Similarly, I get consistently good results with my Caffenol LC+C, now my standard developer for the Copex Rapid microfilm I use in my Minolta 16 cameras. A pinch of this, a quarter teaspoon of that, but the results are excellent -- and consistent, within the means I have to measure. What's the pH? BTSOOM. How many grams of coffee crystals or washing soda do I use? Heckifino. I make it with a cheap set of plastic measuring spoons, in a plastic kitchen-type measuring cup that masquerades as a 250 ml graduate; I stir it with my glass darkroom thermometer. And while the idea of reducing the concentration of a coffee developer to get low contrast results with a document film like Copex Rapid (or Imagelink HQ, where I first tried Caffenol LC) was based on my reading of Anchell & Troop, my trying it and finding my way to good results (in only a half dozen attempts) had nothing to do with expensive equipment.

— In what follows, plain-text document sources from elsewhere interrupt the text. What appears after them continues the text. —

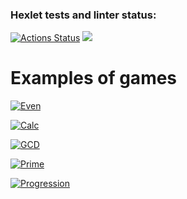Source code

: ### Hexlet tests and linter status:
[![Actions Status](https://github.com/AlexTtkn/java-project-61/workflows/hexlet-check/badge.svg)](https://github.com/AlexTtkn/java-project-61/actions)
<a href="https://codeclimate.com/github/AlexTtkn/java-project-61/maintainability"><img src="https://api.codeclimate.com/v1/badges/f37e76434584945c51fb/maintainability" /></a>

# Examples of games

[![Even](https://i.postimg.cc/cCTv7fyc/Even-game.jpg)](https://asciinema.org/a/b8utx6tD8X0Y9Wy7kHpYZzqqH)

[![Calc](https://i.postimg.cc/qM0Yzyv5/Calc-game.jpg)](https://asciinema.org/a/jSERA0viBfU1D7xNFanM439pX)

[![GCD](https://i.postimg.cc/PJFws135/GCD-game.jpg)](https://asciinema.org/a/WKsXUthk3oUEWKXYGNxLjdjCy)

[![Prime](https://i.postimg.cc/ZY1Ncxdw/Progress-game.jpg)](https://asciinema.org/a/uckNnbEAQE2jzqzaNliWEetHn)

[![Progression](https://i.postimg.cc/1tFm5w3z/Prime-game.jpg)](https://asciinema.org/a/H2Vo3Usf7yHEgUNfEOWJ7E1mg)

Okay, perhaps that makes coffee a "tolerant" developer -- and likely it is.
At my level of experimentation, an intolerant one will quickly be put aside, because, for me, it won't work well -- even if you or Jay or someone else comes up with a perfect formula, if it won't tolerate uncontrolled pH or a few percent variation in amounts, it's not suitable for those who can't throw money at this.
Meantime, as long as they keep selling hypo as a chlorine remover for swimming pools and washing soda still sells enough boxes a month to stay on the shelves in the supermarket (I don't see coffee going away any time soon), I'll be able to develop whatever silver halide emulsions I can find to make images on. And I won't need a digital scale that will quit working when the battery becomes obsolete, nor a pH meter, to do it.